Cervical polyps are small growths that form from either the outside of the cervix (the neck of the womb) or inside the cervical canal (the passageway between the vagina and the womb).
Cervical polyps can cause unusual vaginal bleeding, but most are quite small and can easily be removed by your doctor.
- Cervical polyps are common and occur in about 2 to 5% of women.
- They mostly occur in women over 20 years of age who have had children.
- Most women have only one polyp, but some women may have two or three.
- In most cases cervical polyps are benign (not cancer forming) and less than 1cm in size.
- The main treatment for cervical polyps is to have them removed.
The exact cause of cervical polyps is not known. Possible causes are:
- congestion of blood vessels in the cervix
- infection of the cervix or chronic (long-term) inflammation
- abnormal response to an increase in oestrogen levels.
Image: Cervical polyp sitting just outside the cervical passage, which connects the vagina to the womb (uterus); the endometrial polyp shown is within the womb.
The common symptoms of cervical polyps are:
- unusual vaginal bleeding such as bleeding after sexual intercourse
- bleeding between your menstrual periods
- bleeding after you have had your menopause
- white or yellow mucous or discharge from the vagina.
About 50% of women have no symptoms and the polyps are only noticed during a routine cervical smear test, or pap smear.
It is recommended that cervical polyps are removed.
- If the polyp is small, then it can often be removed by your doctor. To remove, the polyp is gently twisted using an instrument called polyp forceps, until the polyp tissue comes away from the cervix and is removed.
- After removal of the polyp, there may be bleeding and slight cramping for a few days.
- You will need to have a smear test three months after the polyp has been removed, even if your last smear test was normal.
- This is because the polyp blocks access to all of the cells and the smear result may be a false negative.
- Polyps can recur (grow again) so see your doctor if your symptoms return.
If a polyp is larger than 2 cm, has a large base, or is otherwise difficult for your doctor to remove, you are likely to be referred to your local women's health service for assessment and treatment.

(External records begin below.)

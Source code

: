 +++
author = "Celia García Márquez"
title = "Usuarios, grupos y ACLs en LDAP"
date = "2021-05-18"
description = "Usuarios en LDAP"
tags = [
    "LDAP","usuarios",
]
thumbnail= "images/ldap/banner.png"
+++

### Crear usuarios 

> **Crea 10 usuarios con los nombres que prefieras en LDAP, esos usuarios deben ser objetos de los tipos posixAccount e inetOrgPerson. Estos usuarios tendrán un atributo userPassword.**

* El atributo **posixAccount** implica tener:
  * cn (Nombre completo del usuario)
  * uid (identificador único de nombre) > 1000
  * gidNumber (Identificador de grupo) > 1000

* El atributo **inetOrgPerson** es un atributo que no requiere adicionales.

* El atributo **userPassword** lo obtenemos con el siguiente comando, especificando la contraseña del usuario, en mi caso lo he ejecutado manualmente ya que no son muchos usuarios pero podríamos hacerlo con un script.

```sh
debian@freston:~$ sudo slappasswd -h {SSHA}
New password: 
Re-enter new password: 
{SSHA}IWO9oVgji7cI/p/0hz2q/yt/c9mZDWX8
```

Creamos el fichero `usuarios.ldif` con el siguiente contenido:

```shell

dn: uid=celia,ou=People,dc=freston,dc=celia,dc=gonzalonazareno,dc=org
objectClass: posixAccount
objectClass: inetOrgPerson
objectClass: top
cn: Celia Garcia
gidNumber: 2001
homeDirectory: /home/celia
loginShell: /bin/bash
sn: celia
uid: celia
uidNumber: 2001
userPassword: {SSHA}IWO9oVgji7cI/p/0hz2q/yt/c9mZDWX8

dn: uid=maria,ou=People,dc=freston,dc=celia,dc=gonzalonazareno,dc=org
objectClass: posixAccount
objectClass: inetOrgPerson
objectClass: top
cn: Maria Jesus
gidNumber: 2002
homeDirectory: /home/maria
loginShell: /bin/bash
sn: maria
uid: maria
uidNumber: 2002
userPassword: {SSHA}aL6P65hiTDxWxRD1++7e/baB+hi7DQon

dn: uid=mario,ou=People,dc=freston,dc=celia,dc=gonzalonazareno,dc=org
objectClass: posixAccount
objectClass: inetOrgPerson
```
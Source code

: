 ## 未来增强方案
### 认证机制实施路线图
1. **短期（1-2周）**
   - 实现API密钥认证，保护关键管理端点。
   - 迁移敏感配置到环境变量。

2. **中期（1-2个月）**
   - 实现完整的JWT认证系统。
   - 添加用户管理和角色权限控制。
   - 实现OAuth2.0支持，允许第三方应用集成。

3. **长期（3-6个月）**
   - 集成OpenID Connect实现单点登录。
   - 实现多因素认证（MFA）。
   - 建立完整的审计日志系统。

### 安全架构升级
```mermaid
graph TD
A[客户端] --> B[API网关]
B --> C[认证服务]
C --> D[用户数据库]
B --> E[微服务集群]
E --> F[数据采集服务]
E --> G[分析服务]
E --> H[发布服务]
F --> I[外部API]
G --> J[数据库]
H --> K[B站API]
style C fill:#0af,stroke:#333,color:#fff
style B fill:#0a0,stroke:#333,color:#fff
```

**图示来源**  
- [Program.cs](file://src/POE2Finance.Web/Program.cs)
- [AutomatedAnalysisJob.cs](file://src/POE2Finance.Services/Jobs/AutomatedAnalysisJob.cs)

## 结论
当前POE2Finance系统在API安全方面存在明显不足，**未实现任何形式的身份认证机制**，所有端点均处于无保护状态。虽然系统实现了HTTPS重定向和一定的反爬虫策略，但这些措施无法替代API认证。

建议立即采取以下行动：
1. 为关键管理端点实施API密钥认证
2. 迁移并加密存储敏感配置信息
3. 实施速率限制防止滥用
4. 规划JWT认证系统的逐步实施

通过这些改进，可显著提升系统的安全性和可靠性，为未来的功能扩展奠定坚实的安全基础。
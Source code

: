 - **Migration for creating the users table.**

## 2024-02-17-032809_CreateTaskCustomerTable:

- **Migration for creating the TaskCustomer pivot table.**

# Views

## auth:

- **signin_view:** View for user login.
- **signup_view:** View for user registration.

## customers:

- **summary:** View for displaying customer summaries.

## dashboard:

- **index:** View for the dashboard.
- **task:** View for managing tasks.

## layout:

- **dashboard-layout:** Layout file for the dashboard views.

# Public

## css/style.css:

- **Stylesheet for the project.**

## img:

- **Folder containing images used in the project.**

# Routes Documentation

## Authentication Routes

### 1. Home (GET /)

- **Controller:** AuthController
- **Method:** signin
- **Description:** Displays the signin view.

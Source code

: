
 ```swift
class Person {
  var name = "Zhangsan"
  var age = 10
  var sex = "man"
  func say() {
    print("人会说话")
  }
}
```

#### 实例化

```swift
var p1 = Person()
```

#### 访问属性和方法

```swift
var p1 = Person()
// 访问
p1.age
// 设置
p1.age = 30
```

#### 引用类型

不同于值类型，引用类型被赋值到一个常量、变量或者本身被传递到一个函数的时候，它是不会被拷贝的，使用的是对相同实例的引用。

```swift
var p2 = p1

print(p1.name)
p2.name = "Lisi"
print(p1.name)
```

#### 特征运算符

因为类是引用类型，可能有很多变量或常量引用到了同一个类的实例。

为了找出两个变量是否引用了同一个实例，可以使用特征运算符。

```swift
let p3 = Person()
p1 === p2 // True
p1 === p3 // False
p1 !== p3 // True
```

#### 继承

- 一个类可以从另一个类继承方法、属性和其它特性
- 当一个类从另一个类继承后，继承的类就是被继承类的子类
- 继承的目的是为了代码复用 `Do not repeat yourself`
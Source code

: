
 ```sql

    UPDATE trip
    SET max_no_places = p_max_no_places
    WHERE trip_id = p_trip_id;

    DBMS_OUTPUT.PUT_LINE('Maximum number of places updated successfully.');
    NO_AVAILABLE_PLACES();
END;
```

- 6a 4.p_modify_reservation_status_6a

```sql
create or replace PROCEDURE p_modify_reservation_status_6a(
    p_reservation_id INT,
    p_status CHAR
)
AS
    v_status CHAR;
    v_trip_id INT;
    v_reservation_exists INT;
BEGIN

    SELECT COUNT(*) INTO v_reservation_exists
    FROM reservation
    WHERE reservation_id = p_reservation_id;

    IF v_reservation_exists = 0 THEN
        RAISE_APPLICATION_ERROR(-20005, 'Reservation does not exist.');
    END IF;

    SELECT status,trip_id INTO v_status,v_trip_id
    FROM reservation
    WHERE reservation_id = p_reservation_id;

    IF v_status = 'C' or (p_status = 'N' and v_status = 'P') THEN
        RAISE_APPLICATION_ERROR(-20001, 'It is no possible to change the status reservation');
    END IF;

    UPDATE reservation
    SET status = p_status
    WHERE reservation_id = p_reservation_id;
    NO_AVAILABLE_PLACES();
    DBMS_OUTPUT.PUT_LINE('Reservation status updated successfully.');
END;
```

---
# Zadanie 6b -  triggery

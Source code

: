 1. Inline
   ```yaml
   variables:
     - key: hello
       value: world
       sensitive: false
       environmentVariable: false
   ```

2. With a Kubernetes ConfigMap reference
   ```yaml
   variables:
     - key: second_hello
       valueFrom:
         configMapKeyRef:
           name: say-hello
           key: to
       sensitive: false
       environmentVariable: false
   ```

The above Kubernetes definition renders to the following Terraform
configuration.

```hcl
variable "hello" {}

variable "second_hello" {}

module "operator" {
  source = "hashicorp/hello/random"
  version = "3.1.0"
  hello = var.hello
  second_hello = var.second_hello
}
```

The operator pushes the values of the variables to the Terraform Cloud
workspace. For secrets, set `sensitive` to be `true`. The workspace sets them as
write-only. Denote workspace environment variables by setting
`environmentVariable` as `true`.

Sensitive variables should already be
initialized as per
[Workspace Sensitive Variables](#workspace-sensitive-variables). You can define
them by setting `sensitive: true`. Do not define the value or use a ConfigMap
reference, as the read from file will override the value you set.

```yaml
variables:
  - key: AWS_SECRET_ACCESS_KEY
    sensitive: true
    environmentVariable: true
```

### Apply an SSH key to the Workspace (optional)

Why is it important to remove the cervical polyp?
- Removing the polyp will ease symptoms such as bleeding after intercourse, or bleeding between your menstrual periods.
- If left, a polyp may continue to grow.
- In a small number of women (between 2 and 15 in every 1,000), the polyp may become abnormal and develop into cancer.
AAGL Practice Report: Practice Guidelines for the Diagnosis and Management of Endometrial Polyps. Journal of Minimally Invasive Gynecology, Vol 19, No 1, January/February 2012 [full article]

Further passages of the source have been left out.